Excerpted data ->
▼▼▼

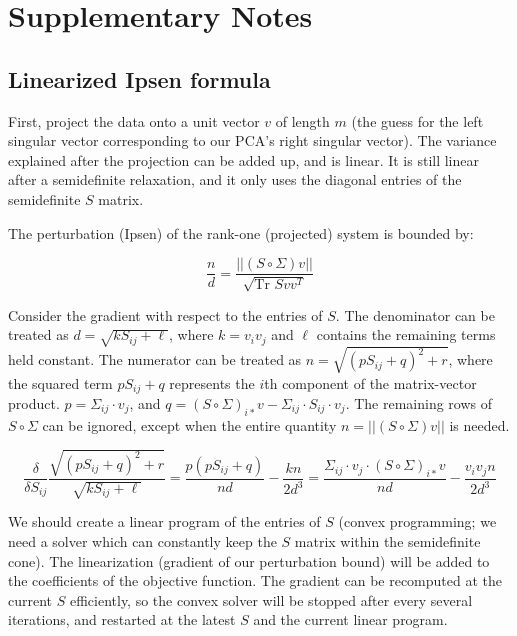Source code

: \documentclass{article}
\begin{document}
\section{Supplementary Notes}

\subsection{Linearized Ipsen formula}

First, project the data onto a unit vector $v$ of length $m$ (the guess for the left singular vector corresponding to our PCA's right singular vector). The variance explained after the projection can be added up, and is linear. It is still linear after a semidefinite relaxation, and it only uses the diagonal entries of the semidefinite $S$ matrix.

The perturbation (Ipsen) of the rank-one (projected) system is bounded by:

$$
\frac{n}{d} = \frac{|| (S \circ \Sigma) v||}{\sqrt{\text{Tr }Svv^T}}
$$

Consider the gradient with respect to the entries of $S$. The denominator can be treated as $d = \sqrt{k S_{ij} + \ell}$, where $k = v_iv_j$ and $\ell$ contains the remaining terms held constant. The numerator can be treated as $n = \sqrt{(pS_{ij} + q)^2 + r}$, where the squared term $pS_{ij} + q$ represents the $i$th component of the matrix-vector product. $p = \Sigma_{ij} \cdot v_j$, and $q = (S \circ \Sigma)_{i*} v - \Sigma_{ij} \cdot S_{ij} \cdot v_j$. The remaining rows of $S \circ \Sigma$ can be ignored, except when the entire quantity $n = ||(S \circ \Sigma)v||$ is needed.

$$
\frac{\delta}{\delta S_{ij}}
\frac{\sqrt{(pS_{ij} + q)^2 + r}}{\sqrt{kS_{ij}+\ell}}
=
\frac{p(pS_{ij}+q)}{nd}
-
\frac{kn}{2d^3}
=
\frac{\Sigma_{ij} \cdot v_j \cdot (S \circ \Sigma)_{i*} v}{nd} - \frac{v_i v_j n}{2d^3}
$$

We should create a linear program of the entries of $S$ (convex programming; we need a solver which can constantly keep the $S$ matrix within the semidefinite cone). The linearization (gradient of our perturbation bound) will be added to the coefficients of the objective function. The gradient can be recomputed at the current $S$ efficiently, so the convex solver will be stopped after every several iterations, and restarted at the latest $S$ and the current linear program.
\end{document}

▲▲▲

Directions -> Wherever the word "frac" turns up in the material, copy the whole line.

Task solution ->
\frac{n}{d} = \frac{|| (S \circ \Sigma) v||}{\sqrt{\text{Tr }Svv^T}}
\frac{\delta}{\delta S_{ij}}
\frac{\sqrt{(pS_{ij} + q)^2 + r}}{\sqrt{kS_{ij}+\ell}}
\frac{p(pS_{ij}+q)}{nd}
\frac{kn}{2d^3}
\frac{\Sigma_{ij} \cdot v_j \cdot (S \circ \Sigma)_{i*} v}{nd} - \frac{v_i v_j n}{2d^3}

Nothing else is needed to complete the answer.